Matyáš Vojta

Personal information
- Date of birth: 26 February 2004 (age 22)
- Place of birth: Prague, Czech Republic
- Height: 1.87 m (6 ft 2 in)
- Position: Striker

Team information
- Current team: Sparta Prague
- Number: 29

Youth career
- –2019: Slavoj Vyšehrad
- 2019–2020: Slavia Prague
- 2020: Slavoj Vyšehrad

Senior career*
- Years: Team / Apps / (Gls)
- 2020–2022: Slavoj Vyšehrad / 22 / (2)
- 2022–2025: Mladá Boleslav / 44 / (17)
- 2022–2024: → Mladá Boleslav B / 37 / (16)
- 2024: → Varnsdorf (loan) / 13 / (7)
- 2026–: Sparta Prague / 10 / (0)

International career^{‡}
- 2022–2023: Czech Republic U19 / 4 / (0)
- 2024: Czech Republic U20 / 2 / (0)
- 2025–: Czech Republic U21 / 8 / (1)

= Matyáš Vojta =

Czech footballer (born 2004)

Matyáš Vojta (born 26 February 2004) is a Czech professional footballer who plays as a striker for Sparta Prague.

==Life==
Matyáš Vojta was born on 26 February 2004 in Prague.

==Club career==
Vojta was raised in Slavoj Vyšehrad, but he spent the 2019–20 season in Slavia Prague.
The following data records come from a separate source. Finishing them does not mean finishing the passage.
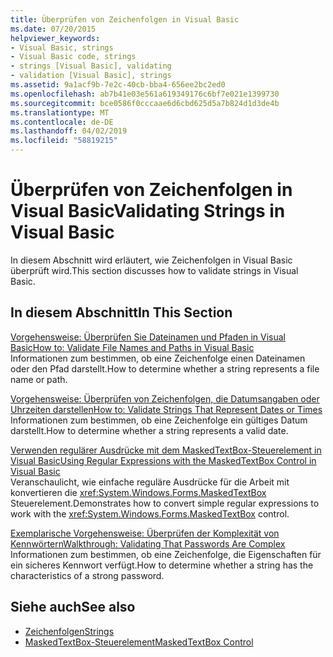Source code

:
 ```yaml
---
title: Überprüfen von Zeichenfolgen in Visual Basic
ms.date: 07/20/2015
helpviewer_keywords:
- Visual Basic, strings
- Visual Basic code, strings
- strings [Visual Basic], validating
- validation [Visual Basic], strings
ms.assetid: 9a1acf9b-7e2c-40cb-bba4-656ee2bc2ed0
ms.openlocfilehash: ab7b41e03e561a619349176c6bf7e021e1399730
ms.sourcegitcommit: bce0586f0cccaae6d6cbd625d5a7b824d1d3de4b
ms.translationtype: MT
ms.contentlocale: de-DE
ms.lasthandoff: 04/02/2019
ms.locfileid: "58819215"
---
```

# <a name="validating-strings-in-visual-basic"></a><span data-ttu-id="7db93-102">Überprüfen von Zeichenfolgen in Visual Basic</span><span class="sxs-lookup"><span data-stu-id="7db93-102">Validating Strings in Visual Basic</span></span>
<span data-ttu-id="7db93-103">In diesem Abschnitt wird erläutert, wie Zeichenfolgen in Visual Basic überprüft wird.</span><span class="sxs-lookup"><span data-stu-id="7db93-103">This section discusses how to validate strings in Visual Basic.</span></span>  
  
## <a name="in-this-section"></a><span data-ttu-id="7db93-104">In diesem Abschnitt</span><span class="sxs-lookup"><span data-stu-id="7db93-104">In This Section</span></span>  
 [<span data-ttu-id="7db93-105">Vorgehensweise: Überprüfen Sie Dateinamen und Pfaden in Visual Basic</span><span class="sxs-lookup"><span data-stu-id="7db93-105">How to: Validate File Names and Paths in Visual Basic</span></span>](../../../../visual-basic/programming-guide/language-features/strings/how-to-validate-file-names-and-paths.md)  
 <span data-ttu-id="7db93-106">Informationen zum bestimmen, ob eine Zeichenfolge einen Dateinamen oder den Pfad darstellt.</span><span class="sxs-lookup"><span data-stu-id="7db93-106">How to determine whether a string represents a file name or path.</span></span>  
  
 [<span data-ttu-id="7db93-107">Vorgehensweise: Überprüfen von Zeichenfolgen, die Datumsangaben oder Uhrzeiten darstellen</span><span class="sxs-lookup"><span data-stu-id="7db93-107">How to: Validate Strings That Represent Dates or Times</span></span>](../../../../visual-basic/programming-guide/language-features/strings/how-to-validate-strings-that-represent-dates-or-times.md)  
 <span data-ttu-id="7db93-108">Informationen zum bestimmen, ob eine Zeichenfolge ein gültiges Datum darstellt.</span><span class="sxs-lookup"><span data-stu-id="7db93-108">How to determine whether a string represents a valid date.</span></span>  
  
 [<span data-ttu-id="7db93-109">Verwenden regulärer Ausdrücke mit dem MaskedTextBox-Steuerelement in Visual Basic</span><span class="sxs-lookup"><span data-stu-id="7db93-109">Using Regular Expressions with the MaskedTextBox Control in Visual Basic</span></span>](../../../../visual-basic/programming-guide/language-features/strings/using-regular-expressions-with-the-maskedtextbox-control.md)  
 <span data-ttu-id="7db93-110">Veranschaulicht, wie einfache reguläre Ausdrücke für die Arbeit mit konvertieren die <xref:System.Windows.Forms.MaskedTextBox> Steuerelement.</span><span class="sxs-lookup"><span data-stu-id="7db93-110">Demonstrates how to convert simple regular expressions to work with the <xref:System.Windows.Forms.MaskedTextBox> control.</span></span>  
  
 [<span data-ttu-id="7db93-111">Exemplarische Vorgehensweise: Überprüfen der Komplexität von Kennwörtern</span><span class="sxs-lookup"><span data-stu-id="7db93-111">Walkthrough: Validating That Passwords Are Complex</span></span>](../../../../visual-basic/programming-guide/language-features/strings/walkthrough-validating-that-passwords-are-complex.md)  
 <span data-ttu-id="7db93-112">Informationen zum bestimmen, ob eine Zeichenfolge, die Eigenschaften für ein sicheres Kennwort verfügt.</span><span class="sxs-lookup"><span data-stu-id="7db93-112">How to determine whether a string has the characteristics of a strong password.</span></span>  
  
## <a name="see-also"></a><span data-ttu-id="7db93-113">Siehe auch</span><span class="sxs-lookup"><span data-stu-id="7db93-113">See also</span></span>

- [<span data-ttu-id="7db93-114">Zeichenfolgen</span><span class="sxs-lookup"><span data-stu-id="7db93-114">Strings</span></span>](../../../../visual-basic/programming-guide/language-features/strings/index.md)
- [<span data-ttu-id="7db93-115">MaskedTextBox-Steuerelement</span><span class="sxs-lookup"><span data-stu-id="7db93-115">MaskedTextBox Control</span></span>](../../../../framework/winforms/controls/maskedtextbox-control-windows-forms.md)
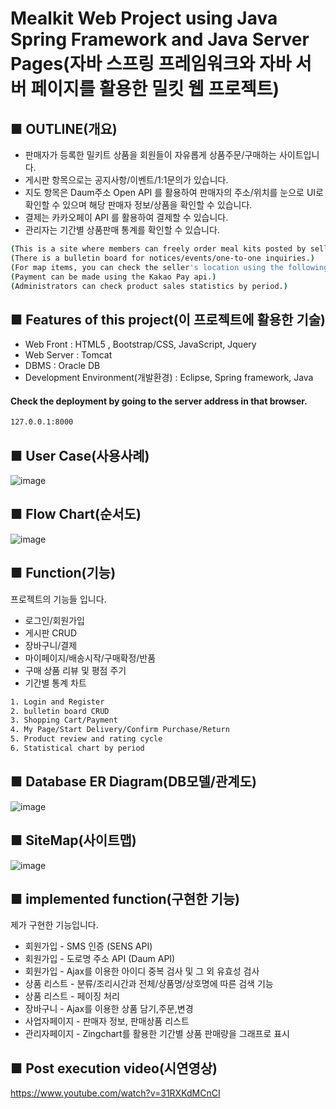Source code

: # Mealkit Web Project using Java Spring Framework and Java Server Pages(자바 스프링 프레임워크와 자바 서버 페이지를 활용한 밀킷 웹 프로젝트)

## ■ OUTLINE(개요)

- 판매자가 등록한 밀키트 상품을 회원들이 자유롭게 상품주문/구매하는 사이트입니다.
- 게시판 항목으로는 공지사항/이벤트/1:1문의가 있습니다.
- 지도 항목은 Daum주소 Open API 를 활용하여 판매자의 주소/위치를 눈으로 UI로 확인할 수 있으며 해당 판매자 정보/상품을 확인할 수 있습니다. 
- 결제는 카카오페이 API 를 활용하여 결제할 수 있습니다.
- 관리자는 기간별 상품판매 통계를 확인할 수 있습니다.
```sh
(This is a site where members can freely order meal kits posted by sellers.)
(There is a bulletin board for notices/events/one-to-one inquiries.)
(For map items, you can check the seller's location using the following address api, and click the seller to view the seller's products.)
(Payment can be made using the Kakao Pay api.)
(Administrators can check product sales statistics by period.)
```
## ■ Features of this project(이 프로젝트에 활용한 기술)

- Web Front  :  HTML5 , Bootstrap/CSS, JavaScript, Jquery
- Web Server : Tomcat
- DBMS : Oracle DB
- Development Environment(개발환경) : Eclipse, Spring framework, Java

#### Check the deployment by going to the server address in that browser.
```sh
127.0.0.1:8000
```


## ■ User Case(사용사례)
![image](https://user-images.githubusercontent.com/84374354/150446522-18e79d38-d4ce-4706-a2d5-0424ef70caa5.png)

## ■ Flow Chart(순서도)
![image](https://user-images.githubusercontent.com/84374354/150446514-106fd55f-bb0b-4e13-a272-7b98e6b06469.png)

## ■ Function(기능)
프로젝트의 기능들 입니다.
- 로그인/회원가입
- 게시판 CRUD
- 장바구니/결제
- 마이페이지/배송시작/구매확정/반품
- 구매 상품 리뷰 및 평점 주기
- 기간별 통계 차트
```sh
1. Login and Register
2. bulletin board CRUD
3. Shopping Cart/Payment
4. My Page/Start Delivery/Confirm Purchase/Return
5. Product review and rating cycle
6. Statistical chart by period
```
## ■ Database ER Diagram(DB모델/관계도)
![image](https://user-images.githubusercontent.com/84374354/150446540-da94adf4-8e32-4941-91f7-4fcc16be20c8.png)

## ■ SiteMap(사이트맵)
![image](https://user-images.githubusercontent.com/84374354/150446585-54c7a877-f987-44cb-9cbe-fe904caf7db2.png)

## ■ implemented function(구현한 기능)
제가 구현한 기능입니다.

- 회원가입 - SMS 인증 (SENS API)
- 회원가입 - 도로명 주소 API (Daum API)
- 회원가입 - Ajax를 이용한 아이디 중복 검사 및 그 외 유효성 검사
- 상품 리스트 - 분류/조리시간과 전체/상품명/상호명에 따른 검색 기능
- 상품 리스트 - 페이징 처리
- 장바구니 - Ajax를 이용한 상품 담기,주문,변경
- 사업자페이지 - 판매자 정보, 판매상품 리스트
- 관리자페이지 - Zingchart를 활용한 기간별 상품 판매량을 그래프로 표시

## ■ Post execution video(시연영상)
https://www.youtube.com/watch?v=31RXKdMCnCI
He made his professional football debut at the age of 16, playing in the 2020–21 season of the Czech National Football League. In 2022, he transferred to the B-team of FK Mladá Boleslav.

He made his Czech First League debut for Mladá Boleslav on 2 September 2023, in their 2–0 away loss against Baník Ostrava, but it was his only match for the A-team in the season. In the 2024–25 season, he played regularly for Mladá Boleslav. He scored his first goal in the preliminary round of the conference league against TransINVEST on 1 August 2024. In the Czech First League, he scored ten goals in 26 matches and became runner-up in the Discovery of the Season award. He then scored seven goals in the first half of the 2025–26 season and became runner-up in the Talent of the Year award of the 2025 Czech Footballer of the Year poll.

On 5 January 2026, Vojta signed a contract with Sparta Prague. Sparta Prague paid to Mladá Boleslav €4 million (+ potentially €0.75 million in bonuses) for him, which at the time of the transfer was the highest amount for a transfer within the Czech First League.

==International career==
Vojta played for the Czech Republic U19 national team in the 2022–23 season. In March 2025, he debuted for the Czech Republic U21 national team.

==Style of play==
According to critics, at the age of 21, Vojta is a good shooter, can cover the ball and plays well in the middle of the pitch, but he lacks speed and strength in aerial duels.